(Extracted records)
----------
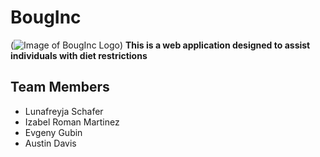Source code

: # BougInc
(![Image of BougInc Logo](BougIncLogo.jpg))
**This is a web application designed to assist individuals with diet restrictions**
## Team Members
* Lunafreyja Schafer
* Izabel Roman Martinez
* Evgeny Gubin
* Austin Davis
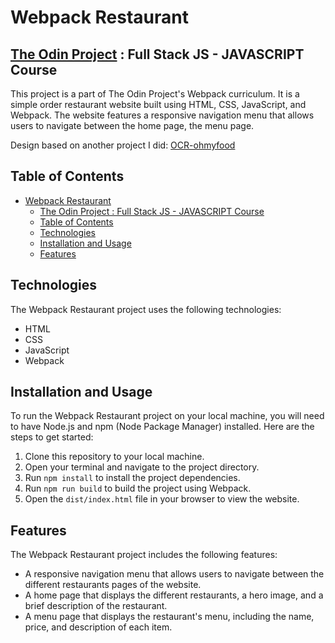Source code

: # Webpack Restaurant

## <a href="https://www.theodinproject.com/">The Odin Project</a> : Full Stack JS - JAVASCRIPT Course

This project is a part of The Odin Project's Webpack curriculum. It is a simple order restaurant website built using HTML, CSS, JavaScript, and Webpack. The website features a responsive navigation menu that allows users to navigate between the home page, the menu page.

Design based on another project I did: <a href="https://github.com/lolikana/ocr-p3-ohmyfood">OCR-ohmyfood</a>

## Table of Contents

- [Webpack Restaurant](#webpack-restaurant)
	- [The Odin Project : Full Stack JS - JAVASCRIPT Course](#the-odin-project--full-stack-js---javascript-course)
	- [Table of Contents](#table-of-contents)
	- [Technologies](#technologies)
	- [Installation and Usage](#installation-and-usage)
	- [Features](#features)

## Technologies

The Webpack Restaurant project uses the following technologies:

- HTML
- CSS
- JavaScript
- Webpack

## Installation and Usage

To run the Webpack Restaurant project on your local machine, you will need to have Node.js and npm (Node Package Manager) installed. Here are the steps to get started:

1. Clone this repository to your local machine.
2. Open your terminal and navigate to the project directory.
3. Run `npm install` to install the project dependencies.
4. Run `npm run build` to build the project using Webpack.
5. Open the `dist/index.html` file in your browser to view the website.

## Features

The Webpack Restaurant project includes the following features:

- A responsive navigation menu that allows users to navigate between the different restaurants pages of the website.
- A home page that displays the different restaurants, a hero image, and a brief description of the restaurant.
- A menu page that displays the restaurant's menu, including the name, price, and description of each item.
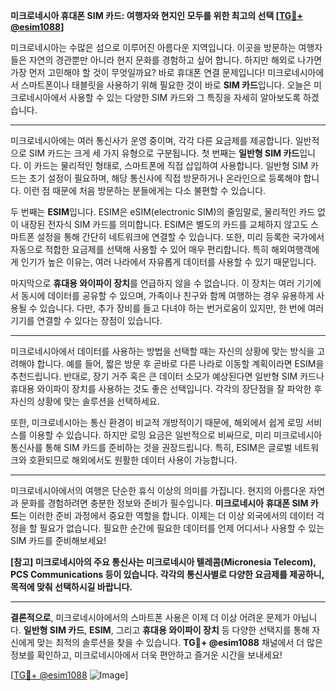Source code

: **미크로네시아 휴대폰 SIM 카드: 여행자와 현지인 모두를 위한 최고의 선택 [[TG💪+ @esim1088](https://t.me/s/esim1088)]**

미크로네시아는 수많은 섬으로 이루어진 아름다운 지역입니다. 이곳을 방문하는 여행자들은 자연의 경관뿐만 아니라 현지 문화를 경험하고 싶어 합니다. 하지만 해외로 나가면 가장 먼저 고민해야 할 것이 무엇일까요? 바로 휴대폰 연결 문제입니다! 미크로네시아에서 스마트폰이나 태블릿을 사용하기 위해 필요한 것이 바로 **SIM 카드**입니다. 오늘은 미크로네시아에서 사용할 수 있는 다양한 SIM 카드와 그 특징을 자세히 알아보도록 하겠습니다.

---

미크로네시아에는 여러 통신사가 운영 중이며, 각각 다른 요금제를 제공합니다. 일반적으로 SIM 카드는 크게 세 가지 유형으로 구분됩니다. 첫 번째는 **일반형 SIM 카드**입니다. 이 카드는 물리적인 형태로, 스마트폰에 직접 삽입하여 사용합니다. 일반형 SIM 카드는 초기 설정이 필요하며, 해당 통신사에 직접 방문하거나 온라인으로 등록해야 합니다. 이런 점 때문에 처음 방문하는 분들에게는 다소 불편할 수 있습니다.

두 번째는 **ESIM**입니다. ESIM은 eSIM(electronic SIM)의 줄임말로, 물리적인 카드 없이 내장된 전자식 SIM 카드를 의미합니다. ESIM은 별도의 카드를 교체하지 않고도 스마트폰 설정을 통해 간단히 네트워크에 연결할 수 있습니다. 또한, 미리 등록한 국가에서 자동으로 적합한 요금제를 선택해 사용할 수 있어 매우 편리합니다. 특히 해외여행객에게 인기가 높은 이유는, 여러 나라에서 자유롭게 데이터를 사용할 수 있기 때문입니다.

마지막으로 **휴대용 와이파이 장치**를 언급하지 않을 수 없습니다. 이 장치는 여러 기기에서 동시에 데이터를 공유할 수 있으며, 가족이나 친구와 함께 여행하는 경우 유용하게 사용될 수 있습니다. 다만, 추가 장비를 들고 다녀야 하는 번거로움이 있지만, 한 번에 여러 기기를 연결할 수 있다는 장점이 있습니다.

---

미크로네시아에서 데이터를 사용하는 방법을 선택할 때는 자신의 상황에 맞는 방식을 고려해야 합니다. 예를 들어, 짧은 방문 후 곧바로 다른 나라로 이동할 계획이라면 ESIM을 추천드립니다. 반대로, 장기 거주 혹은 큰 데이터 소모가 예상된다면 일반형 SIM 카드나 휴대용 와이파이 장치를 사용하는 것도 좋은 선택입니다. 각각의 장단점을 잘 파악한 후 자신의 상황에 맞는 솔루션을 선택하세요.

또한, 미크로네시아는 통신 환경이 비교적 개방적이기 때문에, 해외에서 쉽게 로밍 서비스를 이용할 수 있습니다. 하지만 로밍 요금은 일반적으로 비싸므로, 미리 미크로네시아 통신사를 통해 SIM 카드를 준비하는 것을 권장드립니다. 특히, ESIM은 글로벌 네트워크와 호환되므로 해외에서도 원활한 데이터 사용이 가능합니다.

---

미크로네시아에서의 여행은 단순한 휴식 이상의 의미를 가집니다. 현지의 아름다운 자연과 문화를 경험하려면 충분한 정보와 준비가 필수입니다. **미크로네시아 휴대폰 SIM 카드**는 이러한 준비 과정에서 중요한 역할을 합니다. 이제는 더 이상 외국에서의 데이터 걱정을 할 필요가 없습니다. 필요한 순간에 필요한 데이터를 언제 어디서나 사용할 수 있는 SIM 카드를 준비해보세요!

**[참고] 미크로네시아의 주요 통신사는 **미크로네시아 텔레콤(Micronesia Telecom)**, **PCS Communications** 등이 있습니다. 각각의 통신사별로 다양한 요금제를 제공하니, 목적에 맞춰 선택하시길 바랍니다.**

---

**결론적으로**, 미크로네시아에서의 스마트폰 사용은 이제 더 이상 어려운 문제가 아닙니다. **일반형 SIM 카드**, **ESIM**, 그리고 **휴대용 와이파이 장치** 등 다양한 선택지를 통해 자신에게 맞는 최적의 솔루션을 찾을 수 있습니다. **TG💪+ @esim1088** 채널에서 더 많은 정보를 확인하고, 미크로네시아에서 더욱 편안하고 즐거운 시간을 보내세요!

[[TG💪+ @esim1088](https://t.me/s/esim1088) ![Image](https://i.postimg.cc/Y0z9fWf4/image.png)]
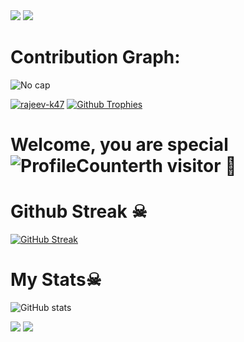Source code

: <img src="https://user-images.githubusercontent.com/73097560/115834477-dbab4500-a447-11eb-908a-139a6edaec5c.gif">
<img src="https://user-images.githubusercontent.com/73097560/115834477-dbab4500-a447-11eb-908a-139a6edaec5c.gif">

# Contribution Graph:
![No cap](https://github-readme-activity-graph.vercel.app/graph?username=himanshukumawat7706&theme=react-dark&custom_title=Here%20we%20go&hide_border=true)
  
  [![rajeev-k47](https://github-stats-alpha.vercel.app/api?username=himanshukumawat7706 "RAZZEV")](https://github-stats-alpha.vercel.app/api?username=himanshukumawat7706 "RAZZEV")
[![Github Trophies](https://github-profile-trophy.vercel.app/?username=himanshukumawat7706&theme=transparent&no-bg=true&margin-w=15&margin-h=10&row=1&column=6&count_private=true)]()

# Welcome, you are special&nbsp;![ProfileCounter](https://profile-counter.glitch.me/himanshukumawat7706/count.svg)th visitor 🤗

# Github Streak ☠
  [![GitHub Streak](https://streak-stats.demolab.com?user=himanshukumawat7706&theme=radical&border_radius=5&date_format=j%20M%5B%20Y%5D&fire=FF8100)]()

# My Stats☠
![ GitHub stats](https://github-readme-stats.vercel.app/api?username=himanshukumawat7706&show_icons=true&theme=radical)

<img src="https://user-images.githubusercontent.com/73097560/115834477-dbab4500-a447-11eb-908a-139a6edaec5c.gif">
<img src="https://user-images.githubusercontent.com/73097560/115834477-dbab4500-a447-11eb-908a-139a6edaec5c.gif">
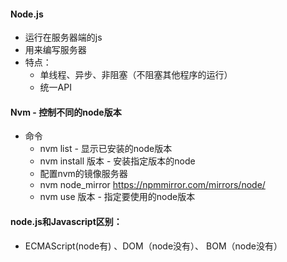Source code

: #### Node.js
* 运行在服务器端的js
* 用来编写服务器
* 特点：
  * 单线程、异步、非阻塞（不阻塞其他程序的运行）
  * 统一API

#### Nvm - 控制不同的node版本
* 命令
  * nvm list - 显示已安装的node版本
  * nvm install 版本 - 安装指定版本的node
  * 配置nvm的镜像服务器
  * nvm node_mirror https://npmmirror.com/mirrors/node/
  * nvm use 版本 - 指定要使用的node版本

#### node.js和Javascript区别：
* ECMAScript(node有) 、DOM（node没有）、 BOM（node没有）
----------
**WHAT TO PRODUCE**
The answer should contain nothing but the lines from the top of the data above through the line containing "# Webpack Restaurant", copied exactly, with no images.

**RESULT**
Source code

: # BougInc
(![Image of BougInc Logo](BougIncLogo.jpg))
**This is a web application designed to assist individuals with diet restrictions**
## Team Members
* Lunafreyja Schafer
* Izabel Roman Martinez
* Evgeny Gubin
* Austin Davis
Source code

: # Webpack Restaurant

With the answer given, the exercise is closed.